Mais le tableau n’est pas exempt de zones d’ombre. Selon l’étude ACV menée par Acyvia pour l’ADEME et l’ANMF, 89 % de l’empreinte carbone d’un kilogramme de farine est imputable au blé tendre, en particulier à sa fertilisation azotée. En clair, pour réduire ses émissions, le secteur doit remonter à la source agricole.

Du champ au moulin : toute une filière à mobiliser

L’ANMF ne se contente pas de moderniser ses moulins. Elle agit en partenariat avec l’amont agricole : semenciers, agriculteurs, organismes stockeurs. L’objectif ? Réduire les apports azotés sans sacrifier ni les rendements ni la qualité protéique des blés. Des projets innovants comme REMOBLE (remobilisation de l’azote), CHN (pilotage intégral de la fertilisation) ou encore PHOSPHOBIO (fertilité biologique des sols) esquissent une nouvelle agriculture compatible avec les attentes environnementales.

La transformation elle aussi se réinvente. Le recours à des farines moins protéinées, à base de légumineuses ou d’autres cultures moins émettrices, impose des ajustements dans les recettes de pains et de produits transformés. Les boulangers et les industriels doivent s’adapter, parfois reconfigurer leurs chaînes de production. Une transition lente mais incontournable.

Nutrition et climat : des fronts qui convergent

Dans cette stratégie, l’alimentation devient un allié. Le pain, produit de base, peut se transformer en levier de santé publique et de durabilité. Intégrer des ingrédients comme les légumineuses permet non seulement d’enrichir les apports en fibres (objectif recommandé : 30 grammes/jour), mais aussi de limiter les cultures intensives. Une équation vertueuse que l’ANMF défend bec et ongles.
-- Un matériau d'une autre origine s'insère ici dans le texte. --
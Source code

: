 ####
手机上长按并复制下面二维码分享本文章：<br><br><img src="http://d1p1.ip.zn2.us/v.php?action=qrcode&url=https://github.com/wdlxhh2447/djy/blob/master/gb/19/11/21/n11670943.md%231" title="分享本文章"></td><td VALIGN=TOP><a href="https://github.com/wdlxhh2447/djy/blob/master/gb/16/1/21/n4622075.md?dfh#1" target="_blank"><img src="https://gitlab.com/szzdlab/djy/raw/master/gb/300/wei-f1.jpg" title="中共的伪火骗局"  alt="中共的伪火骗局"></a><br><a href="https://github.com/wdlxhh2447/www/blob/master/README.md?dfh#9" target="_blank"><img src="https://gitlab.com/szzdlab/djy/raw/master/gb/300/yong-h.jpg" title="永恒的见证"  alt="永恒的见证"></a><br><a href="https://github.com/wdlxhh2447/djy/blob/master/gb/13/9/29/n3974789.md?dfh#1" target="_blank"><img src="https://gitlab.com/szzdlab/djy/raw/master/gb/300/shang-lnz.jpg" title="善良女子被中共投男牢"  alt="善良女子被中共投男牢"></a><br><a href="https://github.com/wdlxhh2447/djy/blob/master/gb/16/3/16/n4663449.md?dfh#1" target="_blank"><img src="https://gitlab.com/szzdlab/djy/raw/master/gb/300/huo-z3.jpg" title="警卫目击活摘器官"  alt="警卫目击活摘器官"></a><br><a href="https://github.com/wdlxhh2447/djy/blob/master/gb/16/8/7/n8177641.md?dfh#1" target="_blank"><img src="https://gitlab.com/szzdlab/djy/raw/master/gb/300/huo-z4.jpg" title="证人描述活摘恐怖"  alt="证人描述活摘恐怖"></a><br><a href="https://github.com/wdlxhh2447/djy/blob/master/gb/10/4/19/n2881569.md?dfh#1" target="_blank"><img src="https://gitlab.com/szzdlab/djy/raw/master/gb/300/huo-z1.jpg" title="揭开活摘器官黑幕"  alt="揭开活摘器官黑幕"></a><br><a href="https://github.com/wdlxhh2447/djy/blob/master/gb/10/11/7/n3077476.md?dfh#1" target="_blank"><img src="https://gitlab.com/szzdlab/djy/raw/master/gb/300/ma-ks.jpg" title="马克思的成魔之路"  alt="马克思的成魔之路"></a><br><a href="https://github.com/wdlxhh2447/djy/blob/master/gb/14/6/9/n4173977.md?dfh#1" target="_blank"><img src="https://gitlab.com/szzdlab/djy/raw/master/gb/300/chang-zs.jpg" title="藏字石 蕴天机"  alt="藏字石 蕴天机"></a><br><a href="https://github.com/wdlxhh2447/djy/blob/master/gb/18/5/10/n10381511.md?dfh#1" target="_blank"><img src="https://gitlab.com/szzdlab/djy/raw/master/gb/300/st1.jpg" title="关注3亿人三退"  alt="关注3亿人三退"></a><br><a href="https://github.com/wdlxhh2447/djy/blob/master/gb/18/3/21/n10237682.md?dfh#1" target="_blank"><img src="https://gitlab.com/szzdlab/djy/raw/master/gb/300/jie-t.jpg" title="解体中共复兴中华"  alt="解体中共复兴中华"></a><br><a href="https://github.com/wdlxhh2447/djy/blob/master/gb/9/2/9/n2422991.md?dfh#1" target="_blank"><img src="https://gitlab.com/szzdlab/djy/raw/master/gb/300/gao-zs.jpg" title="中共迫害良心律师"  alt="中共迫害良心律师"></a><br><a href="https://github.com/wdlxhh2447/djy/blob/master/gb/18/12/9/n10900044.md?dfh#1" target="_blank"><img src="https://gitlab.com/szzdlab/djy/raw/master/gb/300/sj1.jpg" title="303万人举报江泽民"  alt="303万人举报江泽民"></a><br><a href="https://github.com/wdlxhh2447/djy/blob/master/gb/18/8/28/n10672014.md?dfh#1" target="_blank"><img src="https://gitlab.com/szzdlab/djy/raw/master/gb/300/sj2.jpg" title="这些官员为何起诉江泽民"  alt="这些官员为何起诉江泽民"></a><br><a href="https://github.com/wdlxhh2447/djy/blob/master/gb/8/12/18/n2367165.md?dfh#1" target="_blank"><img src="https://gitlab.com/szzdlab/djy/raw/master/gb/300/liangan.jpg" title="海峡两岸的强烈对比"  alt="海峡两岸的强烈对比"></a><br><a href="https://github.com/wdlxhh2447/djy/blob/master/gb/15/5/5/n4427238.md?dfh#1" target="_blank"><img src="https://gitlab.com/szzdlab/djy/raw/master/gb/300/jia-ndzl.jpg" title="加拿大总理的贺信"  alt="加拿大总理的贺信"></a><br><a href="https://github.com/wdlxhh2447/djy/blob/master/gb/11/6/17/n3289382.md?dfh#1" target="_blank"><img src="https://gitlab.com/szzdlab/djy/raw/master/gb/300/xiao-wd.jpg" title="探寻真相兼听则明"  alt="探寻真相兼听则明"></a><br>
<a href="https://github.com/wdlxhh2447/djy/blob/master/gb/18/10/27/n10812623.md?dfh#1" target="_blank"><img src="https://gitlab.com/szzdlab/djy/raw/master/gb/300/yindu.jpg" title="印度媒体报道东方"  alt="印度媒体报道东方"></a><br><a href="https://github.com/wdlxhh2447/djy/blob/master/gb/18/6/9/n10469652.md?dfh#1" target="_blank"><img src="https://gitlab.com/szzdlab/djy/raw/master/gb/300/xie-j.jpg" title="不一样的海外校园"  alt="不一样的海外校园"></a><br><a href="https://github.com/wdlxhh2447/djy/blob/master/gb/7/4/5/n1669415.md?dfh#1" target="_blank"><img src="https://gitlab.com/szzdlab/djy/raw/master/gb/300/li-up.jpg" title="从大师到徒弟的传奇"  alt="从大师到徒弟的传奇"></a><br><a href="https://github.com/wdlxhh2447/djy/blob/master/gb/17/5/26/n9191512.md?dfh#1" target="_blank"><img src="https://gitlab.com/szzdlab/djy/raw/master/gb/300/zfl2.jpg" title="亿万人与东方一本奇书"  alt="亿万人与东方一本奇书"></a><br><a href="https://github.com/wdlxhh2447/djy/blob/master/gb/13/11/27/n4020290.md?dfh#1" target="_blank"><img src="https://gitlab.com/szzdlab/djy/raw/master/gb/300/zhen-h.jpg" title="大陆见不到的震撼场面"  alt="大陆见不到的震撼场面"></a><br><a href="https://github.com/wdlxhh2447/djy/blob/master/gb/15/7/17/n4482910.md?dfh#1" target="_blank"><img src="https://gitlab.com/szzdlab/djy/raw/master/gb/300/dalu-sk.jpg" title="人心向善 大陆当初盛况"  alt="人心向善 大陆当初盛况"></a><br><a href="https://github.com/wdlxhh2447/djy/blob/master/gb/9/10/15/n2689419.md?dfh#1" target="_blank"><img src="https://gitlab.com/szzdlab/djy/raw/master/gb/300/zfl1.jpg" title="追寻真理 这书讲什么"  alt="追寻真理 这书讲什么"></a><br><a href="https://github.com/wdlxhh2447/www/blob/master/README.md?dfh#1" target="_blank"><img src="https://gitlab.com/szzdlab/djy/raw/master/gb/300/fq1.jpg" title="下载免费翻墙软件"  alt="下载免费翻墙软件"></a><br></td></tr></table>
« La qualité nutritionnelle est une alliée de la décarbonation. Nos travaux répondent à un double objectif : proposer des produits sains et bons tout en construisant une filière durable et rentable, créatrice de valeur, d’emplois et d’attractivité. », détaille Jean-François Loiseau.

Valoriser l’effort climatique : un enjeu économique

L’équation financière reste le nœud de la mutation. « Dans nos métiers où les marges sont faibles, nos engagements vers des farines décarbonées doivent être rémunérés à leur juste valeur, de l’agriculteur jusqu’aux clients des meuniers. Le consommateur doit également prendre sa part. »

En clair : la décarbonation ne sera durable que si elle est économiquement viable. Cela suppose une valorisation effective des efforts de toute la chaîne, des aides pour les investissements, et une acceptation du prix réel de la farine bas carbone.